Ostéopathe pour taureaux : immersion avec Anaïs Bernard
Ostéopathe pour taureaux : immersion avec Anaïs Bernard

Depuis 11 ans, Anaïs Bernard est ostéopathe animalier, spécialisée dans les chevaux et les taureaux. Basée près d’Arles, elle travaille dans le secteur de la Camargue, de la Petite Camargue et jusqu’aux portes de Montpellier. Depuis deux ans, elle préside la commission de bien-être animal de la Fédération française de course camarguaise.

Un métier de passion et d’expériences

Une journée dans sa peau, c’est jusqu’à huit rendez-vous, chacun de 45 minutes. Elle s’occupe de chevaux de travail et également de taureaux, majoritairement de course camarguaise. L’ostéopathie animalière est de plus en plus répandue, mais s’occuper des taureaux reste une pratique niche. « Cela fait presque cinq ans que je vois autant de taureaux que de chevaux », confie-t-elle.

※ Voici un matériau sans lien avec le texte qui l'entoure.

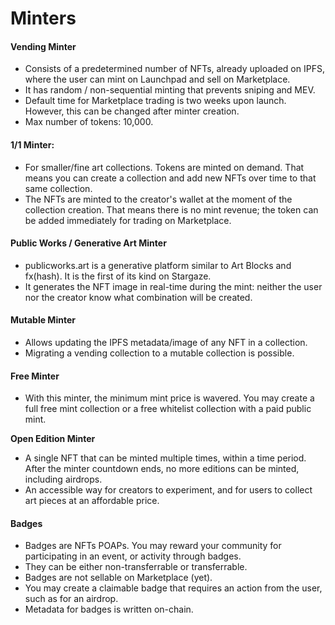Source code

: # Minters

#### Vending Minter&#x20;

* Consists of a predetermined number of NFTs, already uploaded on IPFS, where the user can mint on Launchpad and sell on Marketplace.
* It has random / non-sequential minting that prevents sniping and MEV.
* Default time for Marketplace trading is two weeks upon launch. However, this can be changed after minter creation.
* Max number of tokens: 10,000.

#### 1/1 Minter:

* For smaller/fine art collections. Tokens are minted on demand. That means you can create a collection and add new NFTs over time to that same collection.
* The NFTs are minted to the creator's wallet at the moment of the collection creation. That means there is no mint revenue; the token can be added immediately for trading on Marketplace.

#### Public Works / Generative Art Minter

* publicworks.art is a generative platform similar to Art Blocks and fx(hash). It is the first of its kind on Stargaze.
* &#x20;It generates the NFT image in real-time during the mint: neither the user nor the creator know what combination will be created.

#### Mutable Minter

* Allows updating the IPFS metadata/image of any NFT in a collection.
* Migrating a vending collection to a mutable collection is possible.

#### Free Minter

* With this minter, the minimum mint price is wavered. You may create a full free mint collection or a free whitelist collection with a paid public mint.

**Open Edition Minter**

* A single NFT that can be minted multiple times, within a time period. After the minter countdown ends, no more editions can be minted, including airdrops.
* An accessible way for creators to experiment, and for users to collect art pieces at an affordable price.

#### Badges

* Badges are NFTs POAPs. You may reward your community for participating in an event, or activity through badges.
* They can be either non-transferrable or transferrable.
* Badges are not sellable on Marketplace (yet).
* You may create a claimable badge that requires an action from the user, such as for an airdrop.
* Metadata for badges is written on-chain.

Intervenir dans le secteur bovin suppose une réelle confiance et un travail collaboratif avec les gardians et manadiers. « Personne ne connaît le taureau mieux qu’eux », assure-t-elle. Lors de la manipulation de l’animal, Anaïs doit être au calme, sans bruit parasite. « On n’appréhende pas un taureau de Camargue comme une charolaise, explique-t-elle. Au moindre mauvais geste, je prends un coup de cornes ».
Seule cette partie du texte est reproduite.